Thanksgiving has always been my favorite holiday. Now that it will forever be linked to my brain surgery, it will have an even deeper meaning. While it can at times seem cliche to espouse on “things I’m thankful for” essays this time of year, I feel it is warranted after this kind of roller-coaster ride. My two year post surgery anniversary is coming up next week. Hard to believe that two Thanksgivings ago, I was prepping to go under the knife and attack this tumor.
While I would never wish this experience on anyone, I also would never for a second take it back if now given the chance. The last two years have forced me to do a lot of things. It has tested me physically, emotionally, spiritually, professionally, and just about every way imaginable. For anyone going through something similar, the most important thing is to obviously prepare for the physical. Prepare the body and mind for a long battle back from such a major surgery. After you are able to get back to some semblance of “normalcy” in that regard, this is where it can be trickier.

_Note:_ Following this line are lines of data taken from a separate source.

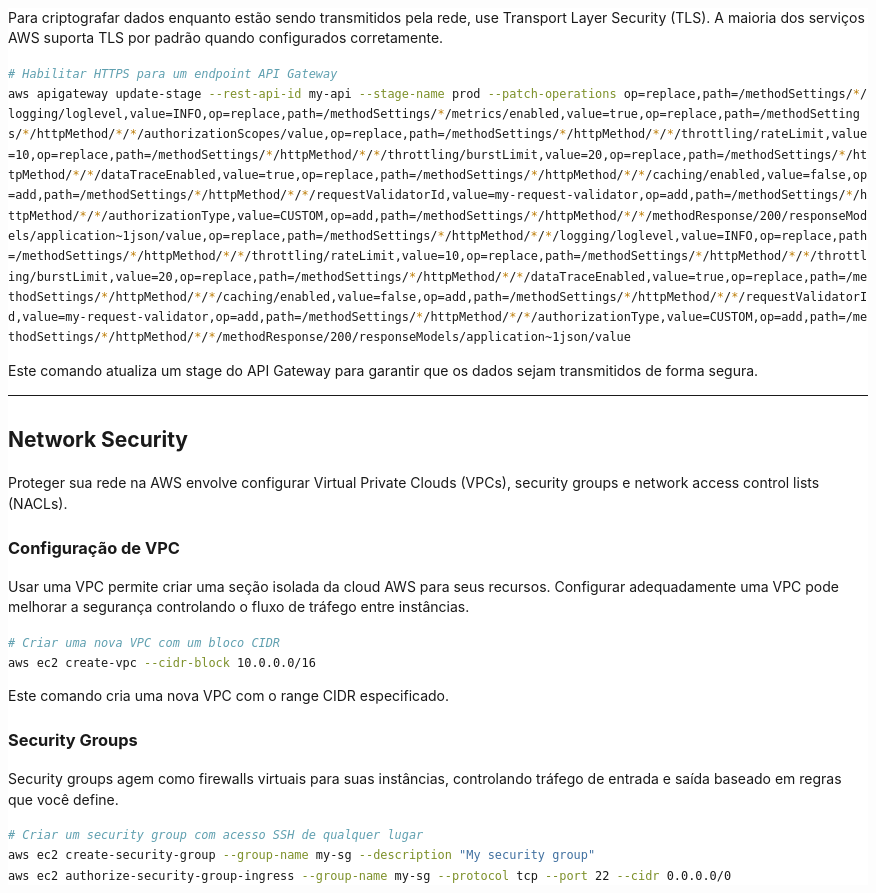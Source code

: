 Para criptografar dados enquanto estão sendo transmitidos pela rede, use Transport Layer Security (TLS). A maioria dos serviços AWS suporta TLS por padrão quando configurados corretamente.

```bash
# Habilitar HTTPS para um endpoint API Gateway
aws apigateway update-stage --rest-api-id my-api --stage-name prod --patch-operations op=replace,path=/methodSettings/*/logging/loglevel,value=INFO,op=replace,path=/methodSettings/*/metrics/enabled,value=true,op=replace,path=/methodSettings/*/httpMethod/*/*/authorizationScopes/value,op=replace,path=/methodSettings/*/httpMethod/*/*/throttling/rateLimit,value=10,op=replace,path=/methodSettings/*/httpMethod/*/*/throttling/burstLimit,value=20,op=replace,path=/methodSettings/*/httpMethod/*/*/dataTraceEnabled,value=true,op=replace,path=/methodSettings/*/httpMethod/*/*/caching/enabled,value=false,op=add,path=/methodSettings/*/httpMethod/*/*/requestValidatorId,value=my-request-validator,op=add,path=/methodSettings/*/httpMethod/*/*/authorizationType,value=CUSTOM,op=add,path=/methodSettings/*/httpMethod/*/*/methodResponse/200/responseModels/application~1json/value,op=replace,path=/methodSettings/*/httpMethod/*/*/logging/loglevel,value=INFO,op=replace,path=/methodSettings/*/httpMethod/*/*/throttling/rateLimit,value=10,op=replace,path=/methodSettings/*/httpMethod/*/*/throttling/burstLimit,value=20,op=replace,path=/methodSettings/*/httpMethod/*/*/dataTraceEnabled,value=true,op=replace,path=/methodSettings/*/httpMethod/*/*/caching/enabled,value=false,op=add,path=/methodSettings/*/httpMethod/*/*/requestValidatorId,value=my-request-validator,op=add,path=/methodSettings/*/httpMethod/*/*/authorizationType,value=CUSTOM,op=add,path=/methodSettings/*/httpMethod/*/*/methodResponse/200/responseModels/application~1json/value
```

Este comando atualiza um stage do API Gateway para garantir que os dados sejam transmitidos de forma segura.

---

## Network Security

Proteger sua rede na AWS envolve configurar Virtual Private Clouds (VPCs), security groups e network access control lists (NACLs).

### Configuração de VPC

Usar uma VPC permite criar uma seção isolada da cloud AWS para seus recursos. Configurar adequadamente uma VPC pode melhorar a segurança controlando o fluxo de tráfego entre instâncias.

```bash
# Criar uma nova VPC com um bloco CIDR
aws ec2 create-vpc --cidr-block 10.0.0.0/16
```

Este comando cria uma nova VPC com o range CIDR especificado.

### Security Groups

Security groups agem como firewalls virtuais para suas instâncias, controlando tráfego de entrada e saída baseado em regras que você define.

```bash
# Criar um security group com acesso SSH de qualquer lugar
aws ec2 create-security-group --group-name my-sg --description "My security group"
aws ec2 authorize-security-group-ingress --group-name my-sg --protocol tcp --port 22 --cidr 0.0.0.0/0
```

Similar to any life-altering experience or trauma, this tumor and subsequent surgery have forced me to reevaluate and re-prioritize. I’ve gone back and forth on this focus constantly. I think my advice after two years to anyone recovering from a hardship would be to attempt to observe and simplify. After I was able to step back and observe things in my life, I found that certain things needed to be changed. For my family and I, that meant moving from our condo in Boston to be closer to my office. I had convinced myself that the two-plus hours a day spent commuting were “time for me to unwind”. When in reality, it was time I was missing my wife and young son, and being stressed out by incessant traffic. While my wife and I miss many things about being in the city, it has been a net positive for our family as a whole.
In terms of simplification, I really mean trying to focus more on experiences, relationships, and personal development vs. “things” and stressing over every little issue that is on the to-do list at home and at work. Easier said than done for sure. Like most anything, it is something that I’ve found gets a little easier with practice and time. If anyone is interested in broader focus on this concept, I would encourage you to go to The Minimalists website. They’ve also recently produced a documentary called “Minimalism: A documentary about the important things”, which is definitely worth a watch.
Anyone going through a traumatic experience or surgery will certainly have their own pitfalls and ups and downs throughout their recovery. I just want to share what has helped so far for me. All I can say is that I’ve certainly found that trying to not change too much too quickly, and refocusing once you are able to, have had immense impact.
So two years later I am thankful for the change that this process has given me. I hope that those of you that are facing your own crossroads or challenges can find your own reasons to be thankful as well. Happy Thanksgiving everyone!